Alcune potenzialità, prima sconosciute, sono oggi studiate grazie alle nanotecnologie e alla possibilità di produrre diamanti sempre più rispondenti alle esigenze della ricerca scientifica.
Presso il Dipartimento di Fisica dell’Università australiana di Macquarie, il gruppo di ricerca diretto dal professor James Rabeau, è impegnato nella sperimentazione delle ultime frontiere della nanotecnologia applicata, proprio in riferimento ai cristalli di diamanti fabbricati industrialmente.
Lo studio in campo nanometrico, associato alle moderne tecniche di spettroscopia e di risonanza magnetica, rende possibile l’analisi e la comprensione delle proprietà ottiche e di misurazione di questi materiali, a un livello di dimensione dell’ordine di alcuni milionesimi di millimetro.
Ad interessare in modo particolare gli scienziati, non sono le caratteristiche di purezza del cristallo, ma al contrario, le impurità che risiedono nel corpo del diamante, dovute comunemente alla presenza di particelle di nichel, azoto, silicio o cromo, denominate centri di colore.

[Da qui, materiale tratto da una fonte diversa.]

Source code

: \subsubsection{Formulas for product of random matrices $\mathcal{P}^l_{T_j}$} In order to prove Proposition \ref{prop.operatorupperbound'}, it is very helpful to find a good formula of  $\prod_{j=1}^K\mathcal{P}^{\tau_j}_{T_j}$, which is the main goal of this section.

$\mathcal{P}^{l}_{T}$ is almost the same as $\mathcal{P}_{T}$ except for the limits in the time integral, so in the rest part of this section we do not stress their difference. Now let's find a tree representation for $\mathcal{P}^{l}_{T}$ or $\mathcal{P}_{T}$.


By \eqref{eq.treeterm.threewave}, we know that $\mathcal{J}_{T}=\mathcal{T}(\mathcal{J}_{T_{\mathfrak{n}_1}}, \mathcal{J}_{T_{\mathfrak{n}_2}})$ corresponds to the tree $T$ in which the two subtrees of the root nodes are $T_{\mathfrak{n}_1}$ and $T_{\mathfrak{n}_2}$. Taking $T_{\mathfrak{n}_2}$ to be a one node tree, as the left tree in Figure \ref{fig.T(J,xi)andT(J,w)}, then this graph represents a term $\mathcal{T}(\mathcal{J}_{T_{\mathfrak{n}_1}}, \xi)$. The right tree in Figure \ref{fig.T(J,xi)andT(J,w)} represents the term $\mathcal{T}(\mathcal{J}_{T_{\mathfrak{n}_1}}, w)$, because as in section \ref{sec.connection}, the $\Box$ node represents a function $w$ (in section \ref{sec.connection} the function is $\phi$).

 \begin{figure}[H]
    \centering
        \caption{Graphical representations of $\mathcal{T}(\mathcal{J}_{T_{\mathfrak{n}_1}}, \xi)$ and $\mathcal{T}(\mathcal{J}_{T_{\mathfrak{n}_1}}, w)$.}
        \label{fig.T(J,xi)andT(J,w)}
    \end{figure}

Gli studi si sono focalizzati sui difetti di purezza del minerale di carbonio di cui sono costituiti, difetti generati in seguito alla creazione di una vacanza anionica che viene colmata da uno o da più elettroni. In altre parole, la mancanza di un atomo o di una molecola all’interno del cristallo crea uno spazio nel quale subentrano gli elettroni che assorbono o emettono luce, rendendo il diamante colorato in corrispondenza della localizzazione di tali 'impurità'.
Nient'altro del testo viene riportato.